The fisherman dragged in the 300-millimetre-long device while fishing off the Applecross jetty early on Tuesday morning.
It had fins and a bulbous head, but no fuse.
The bomb squad and Navy experts identified it as a 1915 German Wurfgranate.
The jetty was cordoned off during the night but has since reopened to the public.
The device was taken away for disposal by the Navy.
A spokesman for the Arms and Armour Society with the Army Museum, Barry Lathwell, said it was certainly an unusual find.
“Those WWI devices are very, very rare,” he said.
“I would doubt that there are many of those that would have been brought back. They are not very common at all.
“It would have been a bring-back by one of our soldiers after World War I and then he most probably got cold feet and threw it off the jetty I would suggest.
“If they are still alive, they are very dangerous.
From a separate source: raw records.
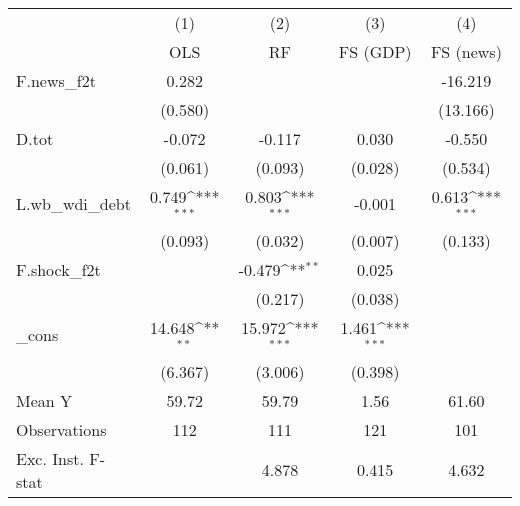 {
\def\sym#1{\ifmmode^{#1}\else\(^{#1}\)\fi}
\begin{tabular}{l*{4}{c}}
\toprule
            &\multicolumn{1}{c}{(1)}&\multicolumn{1}{c}{(2)}&\multicolumn{1}{c}{(3)}&\multicolumn{1}{c}{(4)}\\
            &\multicolumn{1}{c}{OLS}&\multicolumn{1}{c}{RF}&\multicolumn{1}{c}{FS (GDP)}&\multicolumn{1}{c}{FS (news)}\\
\midrule
F.news\_f2t  &       0.282         &                     &                     &     -16.219         \\
            &     (0.580)         &                     &                     &    (13.166)         \\
\addlinespace
D.tot       &      -0.072         &      -0.117         &       0.030         &      -0.550         \\
            &     (0.061)         &     (0.093)         &     (0.028)         &     (0.534)         \\
\addlinespace
L.wb\_wdi\_debt&       0.749\sym{***}&       0.803\sym{***}&      -0.001         &       0.613\sym{***}\\
            &     (0.093)         &     (0.032)         &     (0.007)         &     (0.133)         \\
\addlinespace
F.shock\_f2t &                     &      -0.479\sym{**} &       0.025         &                     \\
            &                     &     (0.217)         &     (0.038)         &                     \\
\addlinespace
\_cons      &      14.648\sym{**} &      15.972\sym{***}&       1.461\sym{***}&                     \\
            &     (6.367)         &     (3.006)         &     (0.398)         &                     \\
\midrule
Mean Y      &       59.72         &       59.79         &        1.56         &       61.60         \\
Observations&         112         &         111         &         121         &         101         \\
Exc. Inst. F-stat&                     &       4.878         &       0.415         &       4.632         \\
\bottomrule
\end{tabular}
}
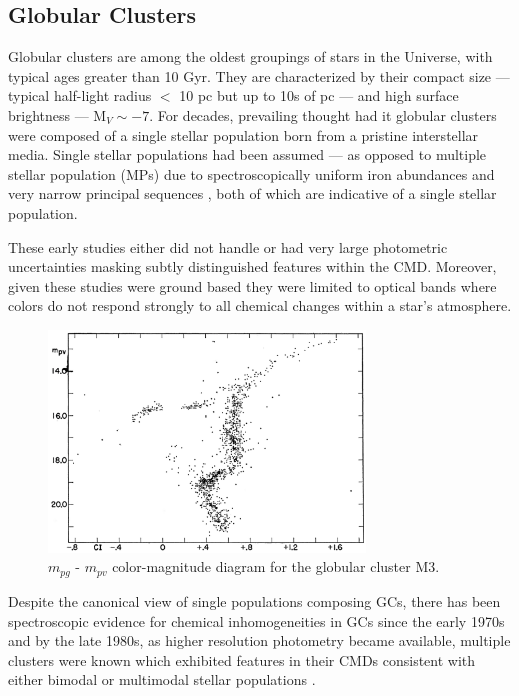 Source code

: \subsection{Globular Clusters}
Globular clusters \citep[GC,][]{Herschel1814} are among the oldest groupings of
stars in the Universe, with typical ages greater than 10 Gyr. They are
characterized by their compact size --- typical half-light radius $<$ 10 pc but
up to 10s of pc --- and high surface brightness --- M$_{V} \sim -7$. For
decades, prevailing thought had it globular clusters were composed of a single
stellar population born from a pristine interstellar media. Single stellar
populations had been assumed --- as opposed to multiple stellar population
(MPs) due to spectroscopically uniform iron abundances \citep{Gratton2012} and
very narrow principal sequences \citep[e.g. Figure \ref{fig:M3CMD} taken
from][]{Sandage1953, Stetson1988}, both of which are indicative of a single
stellar population.  

These early studies either did not handle or had very large photometric
uncertainties masking subtly distinguished features within the CMD. Moreover,
given these studies were ground based they were limited to optical bands where
colors do not respond strongly to all chemical changes within a star's
atmosphere.

\begin{figure}
	\centering
	\includegraphics[width=0.75\textwidth]{src/Figures/Gould53.png}
	\caption{$m_{pg}$ - $m_{pv}$ color-magnitude diagram for the globular cluster M3.}
	\label{fig:M3CMD}
\end{figure}

Despite the canonical view of single populations composing GCs, there has been
spectroscopic evidence for chemical inhomogeneities in GCs since the early
1970s \citep[e.g.][]{Osborn1971} and by the late 1980s, as higher resolution
photometry became available, multiple clusters were known which exhibited
features in their CMDs consistent with either bimodal or multimodal stellar
populations \citep[e.g.][]{Norris1987}.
It would have to be deactivated or destroyed by the army.”
Quiet but lethal weapon in trench warfare
Australian War Memorial WWI gallery curator Nick Fletcher described the find as unusual.
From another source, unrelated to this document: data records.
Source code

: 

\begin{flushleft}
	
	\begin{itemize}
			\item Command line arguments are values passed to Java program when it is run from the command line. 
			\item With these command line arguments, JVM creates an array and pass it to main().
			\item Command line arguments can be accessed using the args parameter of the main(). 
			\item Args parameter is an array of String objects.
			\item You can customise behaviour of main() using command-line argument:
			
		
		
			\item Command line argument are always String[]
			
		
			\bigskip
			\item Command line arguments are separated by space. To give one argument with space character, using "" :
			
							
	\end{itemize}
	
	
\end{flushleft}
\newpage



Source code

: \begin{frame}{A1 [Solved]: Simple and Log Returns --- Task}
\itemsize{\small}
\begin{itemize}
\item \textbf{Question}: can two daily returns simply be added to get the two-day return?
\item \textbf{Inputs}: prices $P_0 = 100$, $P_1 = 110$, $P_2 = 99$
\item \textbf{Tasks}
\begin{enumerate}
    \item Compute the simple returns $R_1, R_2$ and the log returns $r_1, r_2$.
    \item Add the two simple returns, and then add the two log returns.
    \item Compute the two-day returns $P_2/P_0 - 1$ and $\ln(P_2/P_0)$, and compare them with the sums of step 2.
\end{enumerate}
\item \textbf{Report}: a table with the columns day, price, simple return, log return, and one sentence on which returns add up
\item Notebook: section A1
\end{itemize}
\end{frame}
“I don’t imagine that very large numbers of them were brought back to Australia, although Australians did souvenir any and everything during the first World War so many, many things came back to Australia,” he said.
“But I certainly haven’t seen anything of German first World War origin turn up for many years, let alone one of these Wurfgranates which were never terribly common.”
Mr Fletcher said the grenades were in use for a relatively short period between 1915 and 1918, contributing to their rarity.
“They became much less useful in 1918 when trench warfare more or less dried up, the warfare became much more open.
“These weapons, which were very, very useful when you were fighting in a trench with a trench opposite you, you could set these things up quite accurately to fire into the enemy’s trench, by 1918 they weren’t in such heavy use.
“Trenches weren’t occupied for such a long time, fighting tended to be more from one position to another, it was much more a war of movement.”
A Perth fisherman hooked a dud overnight, pulling an unexploded 1915 German grenade from the Swan River while fishing in Applecross
— Dougal Wallace (@DougalWallace) February 23, 2015
Mr Fletcher said the grenade was silent but deadly.
“It weighs about two-and-a-half kilograms, and when it explodes, you can see the serrations on the outside of the casing, they will tend to make it break into small, jagged splinters which are obviously going to be quite lethal to anyone who was close to them,” he said.
“They were quite a deadly weapon and they didn’t make a lot of noise, you didn’t hear a big bang as they were fired from the German lines.
“In fact the Allied troops sometimes referred to them as doves because the sound they made.
“The tail fins as they rotated made a sort of a rustling noise like the wings of a bird, so they weren’t a noisy weapon but quite lethal if you happened to be in the wrong place.”
Mr Lathwell urged people with ordnance they no longer wanted or deemed not to be safe to call the authorities to dispose of it rather than discarding it in a public space.
“I think if people want to dispose of them they should give them to the authorities to get rid of them.
“Do it properly because they are quite dangerous and you could end up getting hurt.”